To use the blocking routines... use the GetCS and ReleaseCS defined in A. //define a semaphore astypedef struct {
int count; PCBQueue Q} semaphore; wait(semaphore S) { // or P(S)
GetCS() S.count--; if (S.count<0) { move current PCB to S.Q; ReleaseCS(); block(); }} signal(semaphore S) // or V(S)

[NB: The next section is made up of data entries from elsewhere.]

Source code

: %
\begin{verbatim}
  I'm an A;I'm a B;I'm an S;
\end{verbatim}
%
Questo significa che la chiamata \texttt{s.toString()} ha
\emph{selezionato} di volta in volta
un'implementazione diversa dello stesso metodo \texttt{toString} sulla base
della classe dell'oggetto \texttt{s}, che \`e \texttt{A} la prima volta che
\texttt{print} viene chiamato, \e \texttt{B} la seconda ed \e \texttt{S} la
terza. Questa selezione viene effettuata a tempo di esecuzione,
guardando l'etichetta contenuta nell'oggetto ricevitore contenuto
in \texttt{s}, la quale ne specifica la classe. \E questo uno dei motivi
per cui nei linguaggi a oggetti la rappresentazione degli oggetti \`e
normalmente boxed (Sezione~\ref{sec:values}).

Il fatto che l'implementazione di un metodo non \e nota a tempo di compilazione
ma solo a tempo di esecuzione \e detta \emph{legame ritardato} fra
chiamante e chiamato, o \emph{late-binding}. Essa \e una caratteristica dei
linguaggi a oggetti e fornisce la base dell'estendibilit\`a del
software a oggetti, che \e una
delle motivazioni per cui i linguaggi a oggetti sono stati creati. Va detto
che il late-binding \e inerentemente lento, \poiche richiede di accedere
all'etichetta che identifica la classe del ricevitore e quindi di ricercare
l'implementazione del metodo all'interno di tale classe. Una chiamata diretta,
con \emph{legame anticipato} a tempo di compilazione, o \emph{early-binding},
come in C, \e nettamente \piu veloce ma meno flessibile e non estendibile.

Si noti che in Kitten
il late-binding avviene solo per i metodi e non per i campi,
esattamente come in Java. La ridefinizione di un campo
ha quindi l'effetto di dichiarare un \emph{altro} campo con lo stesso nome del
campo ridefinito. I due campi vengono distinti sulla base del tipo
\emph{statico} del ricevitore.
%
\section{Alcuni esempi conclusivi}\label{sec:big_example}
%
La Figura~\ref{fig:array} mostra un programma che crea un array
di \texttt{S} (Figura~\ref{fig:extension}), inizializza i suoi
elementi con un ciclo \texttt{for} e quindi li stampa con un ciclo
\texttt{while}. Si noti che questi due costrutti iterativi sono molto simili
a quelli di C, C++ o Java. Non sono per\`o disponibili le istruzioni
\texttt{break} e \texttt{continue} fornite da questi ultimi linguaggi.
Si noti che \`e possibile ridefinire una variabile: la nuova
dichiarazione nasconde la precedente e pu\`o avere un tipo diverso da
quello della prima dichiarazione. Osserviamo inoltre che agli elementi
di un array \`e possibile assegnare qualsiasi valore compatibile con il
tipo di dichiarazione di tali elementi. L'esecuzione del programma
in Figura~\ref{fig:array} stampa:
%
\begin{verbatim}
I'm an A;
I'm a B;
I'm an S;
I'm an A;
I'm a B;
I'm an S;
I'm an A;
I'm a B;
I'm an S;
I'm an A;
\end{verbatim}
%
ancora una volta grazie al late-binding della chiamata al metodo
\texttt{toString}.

{ GetCS(); S.count++; if (S.Count<=0) { move a PCB from S.Q to ready Q; //wakeup } ReleaseCS();}
Q3]
There are 4 processes, executing
concurrently. Process P0 is in an infinite loop, incrementing the value of the
variable x (x is initialized to 0). P0 is the only process that
changes the value of x.
The rest of the processes Pi
(1<= i <=3) monitor the value of x.
Whenever x reaches a value such that it is
divisible by i, Pi prints the value of x.
For example, P3 will print the sequence 3 6 9 12 ….. as
the value of x reaches 3, 6, 9, 12 and so on.
Write the code for all the 4
processes using semaphores. Note that P1 - P3 should be identical.
// no answer provided, figure this one out, it is
straightforward
Q4]
A synchronization mechanism consists
of 2 atomic routines, ENQ(r) and DEQ(r). "r"
is a resource variable that has two fields, inuse (boolean) and queue (a queue) which is a queue of processes
waiting to acquire the resource. The definitions of ENQ and DEQ are:
ENQ(r) : if (r.inuse==1) then begin
insert current process in r.queue
block
end
else r.inuse = 1;
DEQ(r) : if r.queue == nil then inuse = false
else delete a
process from r.queue and activate it.
Construct an implementation of
ENQ/DEQ using semaphores. You can use other variables, etc that you need, but
no other atomic code or synchronization constructs other than P or V can be
used.
The resource is a Semaphore initialized to 1
P(r)
= Enq(r)
V(r)
= DEQ(r)
Q5]
Do the reverse of Q3, that is implement Semaphores using
ENQ/DEQ.
Semaphore is a structure containing
a count and two queues mutex and block.
InitSem(s, val) { //important routine
s.count = val;
ENQ(s.block) // lock the block resource
}
P(Sem) {
ENQ(sem.mutex); // get critical section
sem.count--;
if (sem.count
< 0) {
DEQ(sem.mutex);
ENQ(sem.block);} // block the caller
else
DEQ(sem.mutex);
}
V(sem) {
ENQ(sem.mutex);
sem.count
++;
if (sem.count<=0) DEQ(sem.block); // unblock a waiting process
DEQ(Sem.mutex);
}